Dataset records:

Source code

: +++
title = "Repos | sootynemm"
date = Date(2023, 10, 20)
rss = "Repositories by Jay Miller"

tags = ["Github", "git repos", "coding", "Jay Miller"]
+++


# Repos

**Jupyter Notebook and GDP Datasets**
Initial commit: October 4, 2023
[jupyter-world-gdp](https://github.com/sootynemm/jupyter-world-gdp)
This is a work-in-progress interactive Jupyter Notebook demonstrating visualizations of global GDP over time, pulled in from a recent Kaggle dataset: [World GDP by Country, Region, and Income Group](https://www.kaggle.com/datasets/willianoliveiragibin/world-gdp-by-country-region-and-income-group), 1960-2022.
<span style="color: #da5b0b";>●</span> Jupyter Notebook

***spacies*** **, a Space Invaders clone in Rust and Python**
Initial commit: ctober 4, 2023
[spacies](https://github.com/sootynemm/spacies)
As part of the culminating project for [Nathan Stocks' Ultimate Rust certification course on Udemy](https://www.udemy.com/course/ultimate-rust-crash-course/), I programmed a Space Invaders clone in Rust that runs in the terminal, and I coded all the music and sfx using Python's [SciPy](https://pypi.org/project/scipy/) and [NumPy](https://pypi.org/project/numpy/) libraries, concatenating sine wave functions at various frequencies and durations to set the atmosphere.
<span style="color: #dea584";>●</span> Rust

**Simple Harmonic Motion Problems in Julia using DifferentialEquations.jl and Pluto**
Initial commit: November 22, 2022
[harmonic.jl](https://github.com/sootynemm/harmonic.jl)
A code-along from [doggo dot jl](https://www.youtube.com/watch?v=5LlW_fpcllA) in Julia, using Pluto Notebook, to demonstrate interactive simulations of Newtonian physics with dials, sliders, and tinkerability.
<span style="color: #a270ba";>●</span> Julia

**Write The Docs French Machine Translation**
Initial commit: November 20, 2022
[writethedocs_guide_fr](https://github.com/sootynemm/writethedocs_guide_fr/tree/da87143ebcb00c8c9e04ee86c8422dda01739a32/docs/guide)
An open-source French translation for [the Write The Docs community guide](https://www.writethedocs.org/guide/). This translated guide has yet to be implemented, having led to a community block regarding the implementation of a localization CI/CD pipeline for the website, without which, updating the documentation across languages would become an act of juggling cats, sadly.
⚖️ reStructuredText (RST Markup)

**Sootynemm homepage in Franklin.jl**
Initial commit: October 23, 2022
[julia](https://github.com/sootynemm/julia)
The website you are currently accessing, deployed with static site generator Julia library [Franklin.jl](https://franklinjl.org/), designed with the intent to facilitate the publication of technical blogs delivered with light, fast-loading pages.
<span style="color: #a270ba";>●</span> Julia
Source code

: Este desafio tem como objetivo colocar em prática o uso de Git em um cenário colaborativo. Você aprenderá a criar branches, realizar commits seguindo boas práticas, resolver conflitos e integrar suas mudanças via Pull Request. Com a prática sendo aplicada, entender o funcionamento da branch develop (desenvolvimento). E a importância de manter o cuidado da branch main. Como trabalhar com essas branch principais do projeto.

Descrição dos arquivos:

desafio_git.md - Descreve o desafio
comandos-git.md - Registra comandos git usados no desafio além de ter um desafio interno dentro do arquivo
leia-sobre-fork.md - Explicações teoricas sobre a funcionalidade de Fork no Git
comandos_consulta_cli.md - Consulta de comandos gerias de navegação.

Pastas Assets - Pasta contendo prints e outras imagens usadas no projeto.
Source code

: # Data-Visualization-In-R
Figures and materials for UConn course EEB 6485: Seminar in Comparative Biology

--

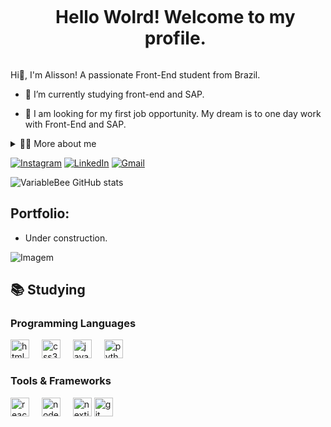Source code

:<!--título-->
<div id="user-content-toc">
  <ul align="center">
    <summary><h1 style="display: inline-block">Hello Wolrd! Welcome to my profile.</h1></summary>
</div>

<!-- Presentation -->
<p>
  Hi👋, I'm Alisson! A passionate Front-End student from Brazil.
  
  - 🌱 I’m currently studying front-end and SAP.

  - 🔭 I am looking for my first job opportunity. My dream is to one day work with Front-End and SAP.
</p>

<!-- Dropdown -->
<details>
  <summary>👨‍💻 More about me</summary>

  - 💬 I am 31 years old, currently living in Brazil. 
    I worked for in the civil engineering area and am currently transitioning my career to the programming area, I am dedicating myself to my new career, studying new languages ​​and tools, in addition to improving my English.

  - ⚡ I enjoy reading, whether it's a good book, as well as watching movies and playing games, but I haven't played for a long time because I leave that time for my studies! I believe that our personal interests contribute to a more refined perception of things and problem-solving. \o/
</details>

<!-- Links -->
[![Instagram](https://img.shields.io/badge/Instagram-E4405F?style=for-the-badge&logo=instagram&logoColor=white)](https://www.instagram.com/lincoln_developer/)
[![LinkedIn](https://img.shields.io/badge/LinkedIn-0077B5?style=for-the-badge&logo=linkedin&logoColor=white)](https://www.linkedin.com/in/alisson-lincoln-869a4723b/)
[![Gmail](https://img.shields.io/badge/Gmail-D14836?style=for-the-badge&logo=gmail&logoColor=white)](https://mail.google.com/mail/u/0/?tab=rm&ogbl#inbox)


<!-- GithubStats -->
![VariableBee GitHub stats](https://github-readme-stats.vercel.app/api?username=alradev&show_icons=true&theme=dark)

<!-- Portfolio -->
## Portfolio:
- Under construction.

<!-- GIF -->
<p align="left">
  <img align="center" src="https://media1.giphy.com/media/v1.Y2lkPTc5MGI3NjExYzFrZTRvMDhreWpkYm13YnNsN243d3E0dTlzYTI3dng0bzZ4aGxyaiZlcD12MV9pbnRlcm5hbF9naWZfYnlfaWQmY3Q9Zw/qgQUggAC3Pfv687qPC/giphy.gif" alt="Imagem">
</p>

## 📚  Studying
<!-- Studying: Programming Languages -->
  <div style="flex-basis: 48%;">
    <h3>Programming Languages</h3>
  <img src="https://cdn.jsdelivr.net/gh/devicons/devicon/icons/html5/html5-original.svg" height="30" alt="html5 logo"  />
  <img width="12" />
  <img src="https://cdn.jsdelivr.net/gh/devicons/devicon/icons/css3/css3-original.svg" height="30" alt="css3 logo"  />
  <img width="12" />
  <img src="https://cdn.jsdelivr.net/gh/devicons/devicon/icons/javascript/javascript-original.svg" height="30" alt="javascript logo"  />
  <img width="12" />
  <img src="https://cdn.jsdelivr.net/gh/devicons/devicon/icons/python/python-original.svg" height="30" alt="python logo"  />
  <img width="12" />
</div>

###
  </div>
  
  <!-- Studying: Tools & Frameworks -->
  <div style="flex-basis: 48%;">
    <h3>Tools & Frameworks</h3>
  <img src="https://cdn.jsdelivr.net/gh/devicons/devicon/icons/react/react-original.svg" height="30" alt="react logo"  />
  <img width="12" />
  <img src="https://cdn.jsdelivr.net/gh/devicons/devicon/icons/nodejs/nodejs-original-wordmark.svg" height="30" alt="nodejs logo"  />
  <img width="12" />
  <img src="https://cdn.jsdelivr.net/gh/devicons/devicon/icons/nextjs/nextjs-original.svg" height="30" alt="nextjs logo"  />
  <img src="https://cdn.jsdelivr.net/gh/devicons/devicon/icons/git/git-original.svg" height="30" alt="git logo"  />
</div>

What is being asked: Determine how many lines in the entries hold the string "desafio". Write only the number.

Expected answer: 3